The alternate domination of one faction over another, sharpened by the spirit of revenge, natural to party dissension, which in different ages and countries has perpetrated the most horrid enormities, is itself a frightful despotism. But this leads at length to a more formal and permanent despotism. The disorders and miseries which result gradually incline the minds of men to seek security and repose in the absolute power of an individual; and sooner or later the chief of some prevailing faction, more able or more fortunate than his competitors, turns this disposition to the purposes of his own elevation, on the ruins of public liberty.
 
Without looking forward to an extremity of this kind (which nevertheless ought not to be entirely out of sight), the common and continual mischiefs of the spirit of party are sufficient to make it the interest and duty of a wise people to discourage and restrain it.
 
It serves always to distract the public councils and enfeeble the public administration.
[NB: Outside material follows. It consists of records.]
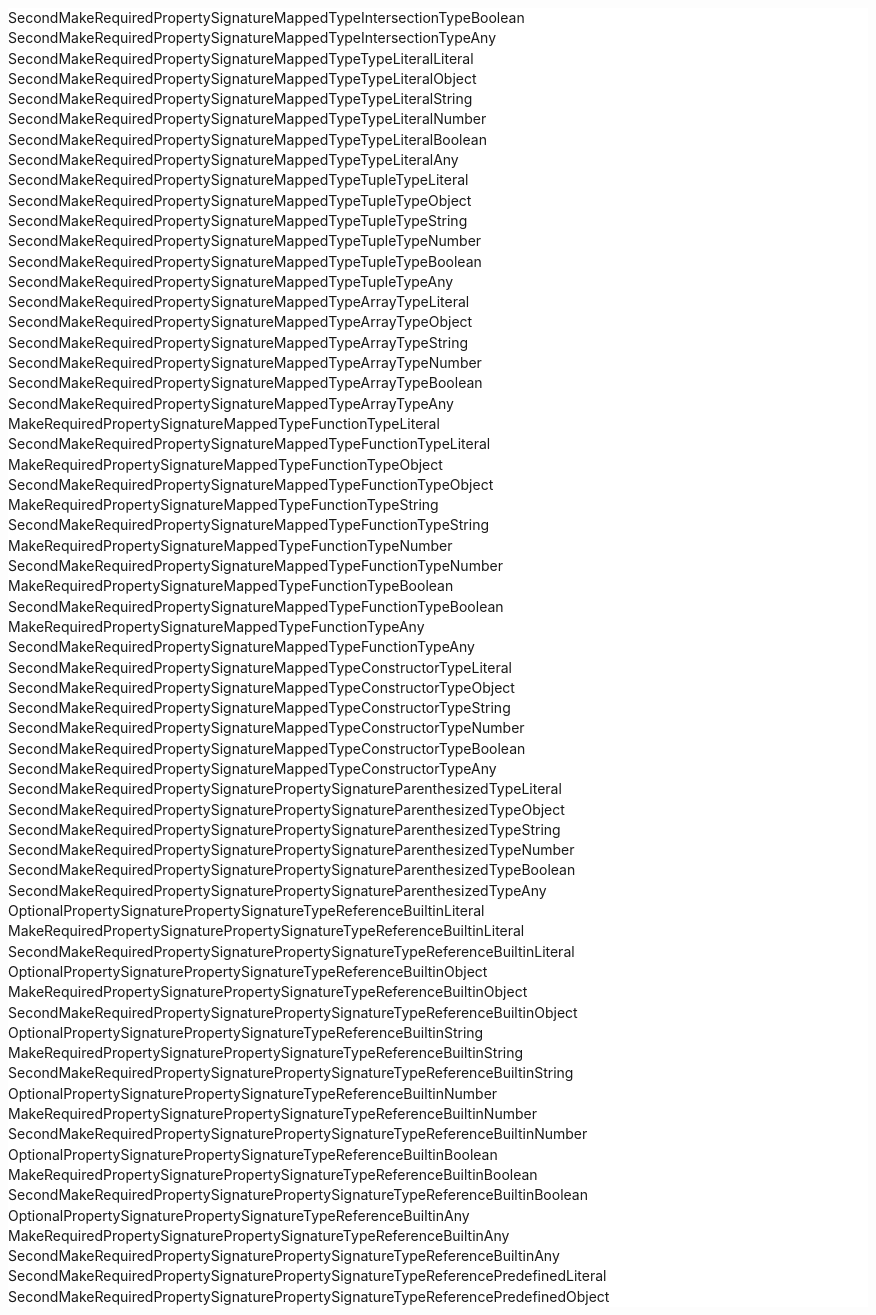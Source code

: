 SecondMakeRequiredPropertySignatureMappedTypeIntersectionTypeBoolean
SecondMakeRequiredPropertySignatureMappedTypeIntersectionTypeAny
SecondMakeRequiredPropertySignatureMappedTypeTypeLiteralLiteral
SecondMakeRequiredPropertySignatureMappedTypeTypeLiteralObject
SecondMakeRequiredPropertySignatureMappedTypeTypeLiteralString
SecondMakeRequiredPropertySignatureMappedTypeTypeLiteralNumber
SecondMakeRequiredPropertySignatureMappedTypeTypeLiteralBoolean
SecondMakeRequiredPropertySignatureMappedTypeTypeLiteralAny
SecondMakeRequiredPropertySignatureMappedTypeTupleTypeLiteral
SecondMakeRequiredPropertySignatureMappedTypeTupleTypeObject
SecondMakeRequiredPropertySignatureMappedTypeTupleTypeString
SecondMakeRequiredPropertySignatureMappedTypeTupleTypeNumber
SecondMakeRequiredPropertySignatureMappedTypeTupleTypeBoolean
SecondMakeRequiredPropertySignatureMappedTypeTupleTypeAny
SecondMakeRequiredPropertySignatureMappedTypeArrayTypeLiteral
SecondMakeRequiredPropertySignatureMappedTypeArrayTypeObject
SecondMakeRequiredPropertySignatureMappedTypeArrayTypeString
SecondMakeRequiredPropertySignatureMappedTypeArrayTypeNumber
SecondMakeRequiredPropertySignatureMappedTypeArrayTypeBoolean
SecondMakeRequiredPropertySignatureMappedTypeArrayTypeAny
MakeRequiredPropertySignatureMappedTypeFunctionTypeLiteral
SecondMakeRequiredPropertySignatureMappedTypeFunctionTypeLiteral
MakeRequiredPropertySignatureMappedTypeFunctionTypeObject
SecondMakeRequiredPropertySignatureMappedTypeFunctionTypeObject
MakeRequiredPropertySignatureMappedTypeFunctionTypeString
SecondMakeRequiredPropertySignatureMappedTypeFunctionTypeString
MakeRequiredPropertySignatureMappedTypeFunctionTypeNumber
SecondMakeRequiredPropertySignatureMappedTypeFunctionTypeNumber
MakeRequiredPropertySignatureMappedTypeFunctionTypeBoolean
SecondMakeRequiredPropertySignatureMappedTypeFunctionTypeBoolean
MakeRequiredPropertySignatureMappedTypeFunctionTypeAny
SecondMakeRequiredPropertySignatureMappedTypeFunctionTypeAny
SecondMakeRequiredPropertySignatureMappedTypeConstructorTypeLiteral
SecondMakeRequiredPropertySignatureMappedTypeConstructorTypeObject
SecondMakeRequiredPropertySignatureMappedTypeConstructorTypeString
SecondMakeRequiredPropertySignatureMappedTypeConstructorTypeNumber
SecondMakeRequiredPropertySignatureMappedTypeConstructorTypeBoolean
SecondMakeRequiredPropertySignatureMappedTypeConstructorTypeAny
SecondMakeRequiredPropertySignaturePropertySignatureParenthesizedTypeLiteral
SecondMakeRequiredPropertySignaturePropertySignatureParenthesizedTypeObject
SecondMakeRequiredPropertySignaturePropertySignatureParenthesizedTypeString
SecondMakeRequiredPropertySignaturePropertySignatureParenthesizedTypeNumber
SecondMakeRequiredPropertySignaturePropertySignatureParenthesizedTypeBoolean
SecondMakeRequiredPropertySignaturePropertySignatureParenthesizedTypeAny
OptionalPropertySignaturePropertySignatureTypeReferenceBuiltinLiteral
MakeRequiredPropertySignaturePropertySignatureTypeReferenceBuiltinLiteral
SecondMakeRequiredPropertySignaturePropertySignatureTypeReferenceBuiltinLiteral
OptionalPropertySignaturePropertySignatureTypeReferenceBuiltinObject
MakeRequiredPropertySignaturePropertySignatureTypeReferenceBuiltinObject
SecondMakeRequiredPropertySignaturePropertySignatureTypeReferenceBuiltinObject
OptionalPropertySignaturePropertySignatureTypeReferenceBuiltinString
MakeRequiredPropertySignaturePropertySignatureTypeReferenceBuiltinString
SecondMakeRequiredPropertySignaturePropertySignatureTypeReferenceBuiltinString
OptionalPropertySignaturePropertySignatureTypeReferenceBuiltinNumber
MakeRequiredPropertySignaturePropertySignatureTypeReferenceBuiltinNumber
SecondMakeRequiredPropertySignaturePropertySignatureTypeReferenceBuiltinNumber
OptionalPropertySignaturePropertySignatureTypeReferenceBuiltinBoolean
MakeRequiredPropertySignaturePropertySignatureTypeReferenceBuiltinBoolean
SecondMakeRequiredPropertySignaturePropertySignatureTypeReferenceBuiltinBoolean
OptionalPropertySignaturePropertySignatureTypeReferenceBuiltinAny
MakeRequiredPropertySignaturePropertySignatureTypeReferenceBuiltinAny
SecondMakeRequiredPropertySignaturePropertySignatureTypeReferenceBuiltinAny
SecondMakeRequiredPropertySignaturePropertySignatureTypeReferencePredefinedLiteral
SecondMakeRequiredPropertySignaturePropertySignatureTypeReferencePredefinedObject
It agitates the community with ill-founded jealousies and false alarms, kindles the animosity of one part against another, foments occasionally riot and insurrection. It opens the door to foreign influence and corruption, which finds a facilitated access to the government itself through the channels of party passions. Thus the policy and the will of one country are subjected to the policy and will of another.
 
There … being constant danger of excess, the effort ought to be by force of public opinion, to mitigate and assuage [the spirit of party]. A fire not to be quenched, it demands a uniform vigilance to prevent its bursting into a flame, lest, instead of warming, it should consume. Farewell Address, 19 September 1796
As we know Americans did not heed this warning, and we can now see where it has led us. Somehow the Founders were able to devise a system that has been able to survive the storms of partisan passions. In 1954, in another time of fear and division, broadcaster Edward R. Murrow observed, “We will not be driven by fear into an age of unreason, if we dig deep into our own history and our doctrine and remember that we are not descended from fearful men, not men who feared to write, to speak, to associate, and to defend causes which were for the moment unpopular.”

 

It is in this spirit that on Independence Day I am drawn to the following portrayal of the Continental Congress deciding to sever ties with the Crown, an act for which they submitted themselves to the danger of hanging for treason. I think this scene masterfully conveys the gravity of the moment.

 

I pray that we may have the courage to preserve what they had the courage to create.